I’ve been a sex educator more than half my life, since I joined the pioneering Peer Sexuality Outreach as a counselor my sophomore year at Cal. Since 1986, I’ve spoken to teens and adults in school, church, and community settings about virtually every imaginable aspect of sexuality. How I teach and what I teach and how I think about what I’m teaching has evolved a lot in the past quarter century. But there are certain principles I’m committed to, principles that I think must undergird any responsible sex education curriculum.

1. Pleasure is a purpose. While one kind of sex can be reproductive, most kinds of sex aren’t. Human beings don’t exist merely to procreate; we exist to delight in our bodies and to share that delight (if we choose) with others. The clitoris doesn’t exist to pass urine or feed a fetus; it exists solely for delight. We need to remember to teach that at its core, sex is about more than making babies and more even than about connecting with another human being. Sex, at its most basic, is about our right to pleasure. And pleasure is perhaps the most basic driving motivator in our existence.

2. Shame is the enemy. Shame and guilt are not the same; guilt is what we feel when do something wrong (like deliberately hurting another person.) Shame is what we feel when we believe we are bad because of what we’ve done, even if we haven’t caused anyone pain or harm. Shame is what we feel when we believe we want too much, feel too much, need too much. Guilt is healthy; it keeps us from hurting each other. Shame is toxic — it acts as a barrier to pleasure and intimacy with ourselves and others.

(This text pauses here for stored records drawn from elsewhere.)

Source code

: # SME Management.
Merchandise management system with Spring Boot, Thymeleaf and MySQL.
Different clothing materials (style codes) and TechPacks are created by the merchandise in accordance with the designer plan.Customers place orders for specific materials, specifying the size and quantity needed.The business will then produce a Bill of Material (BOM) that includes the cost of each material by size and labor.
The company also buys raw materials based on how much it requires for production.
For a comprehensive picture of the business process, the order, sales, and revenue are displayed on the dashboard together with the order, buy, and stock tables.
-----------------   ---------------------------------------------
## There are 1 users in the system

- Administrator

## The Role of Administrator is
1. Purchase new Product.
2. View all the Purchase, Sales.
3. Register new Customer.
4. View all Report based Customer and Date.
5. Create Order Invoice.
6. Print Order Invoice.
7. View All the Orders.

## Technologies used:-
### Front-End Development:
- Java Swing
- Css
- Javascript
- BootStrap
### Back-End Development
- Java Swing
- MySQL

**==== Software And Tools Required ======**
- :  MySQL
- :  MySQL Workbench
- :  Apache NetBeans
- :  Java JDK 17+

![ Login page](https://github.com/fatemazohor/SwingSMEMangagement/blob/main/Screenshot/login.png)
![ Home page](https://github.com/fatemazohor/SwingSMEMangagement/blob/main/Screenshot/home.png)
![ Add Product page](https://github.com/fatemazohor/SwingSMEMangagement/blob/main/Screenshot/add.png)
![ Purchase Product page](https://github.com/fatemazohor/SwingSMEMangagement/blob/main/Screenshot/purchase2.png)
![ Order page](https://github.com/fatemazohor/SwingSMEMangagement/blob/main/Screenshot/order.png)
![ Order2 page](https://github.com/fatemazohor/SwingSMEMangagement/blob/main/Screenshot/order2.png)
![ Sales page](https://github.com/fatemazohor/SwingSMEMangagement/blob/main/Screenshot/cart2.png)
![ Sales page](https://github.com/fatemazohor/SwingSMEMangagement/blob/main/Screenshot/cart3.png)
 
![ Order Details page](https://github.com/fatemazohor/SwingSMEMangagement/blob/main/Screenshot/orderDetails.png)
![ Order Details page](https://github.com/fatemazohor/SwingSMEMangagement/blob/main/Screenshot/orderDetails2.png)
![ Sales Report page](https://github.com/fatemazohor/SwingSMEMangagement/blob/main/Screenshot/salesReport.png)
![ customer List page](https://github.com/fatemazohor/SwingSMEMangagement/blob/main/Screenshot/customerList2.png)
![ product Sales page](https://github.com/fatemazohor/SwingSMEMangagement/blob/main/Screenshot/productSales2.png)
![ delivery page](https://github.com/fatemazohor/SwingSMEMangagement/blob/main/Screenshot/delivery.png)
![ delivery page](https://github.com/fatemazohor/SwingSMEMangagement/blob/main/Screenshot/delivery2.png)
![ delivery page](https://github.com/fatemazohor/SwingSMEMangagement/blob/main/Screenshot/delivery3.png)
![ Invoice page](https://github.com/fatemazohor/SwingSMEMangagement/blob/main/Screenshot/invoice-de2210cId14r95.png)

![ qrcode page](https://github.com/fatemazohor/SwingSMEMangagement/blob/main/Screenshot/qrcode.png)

3. There is no one-size fits all approach. For example, some teens are emotionally and physically ready for sexual intercourse. Some aren’t. Some people will be happiest limiting sexual expression with other people to committed, monogamous relationships. Others will find their greatest joy outside of the confines of traditional fidelity. We must surrender the tempting but unsound idea that each and every human being has the same basic longings. My Christian friends should know this: the apostle Paul mused that it would probably be best if everyone were celibate, but he had the good sense to know that what worked for him would not work for everyone else. Would that those who follow whom he followed had his same reverence for diversity!

Responsible sex education informs, encourages, comforts and inspires. It honors the individual needs and wants of each person, and teaches the importance of honoring the boundaries of others. As Douthat’s social conservative allies in Congress seek to defund Planned Parenthood and other providers of women’s health care and sexual education, we need to redouble our commitment to standing for pleasure, for safety, and against the twin evils of shame and ignorance.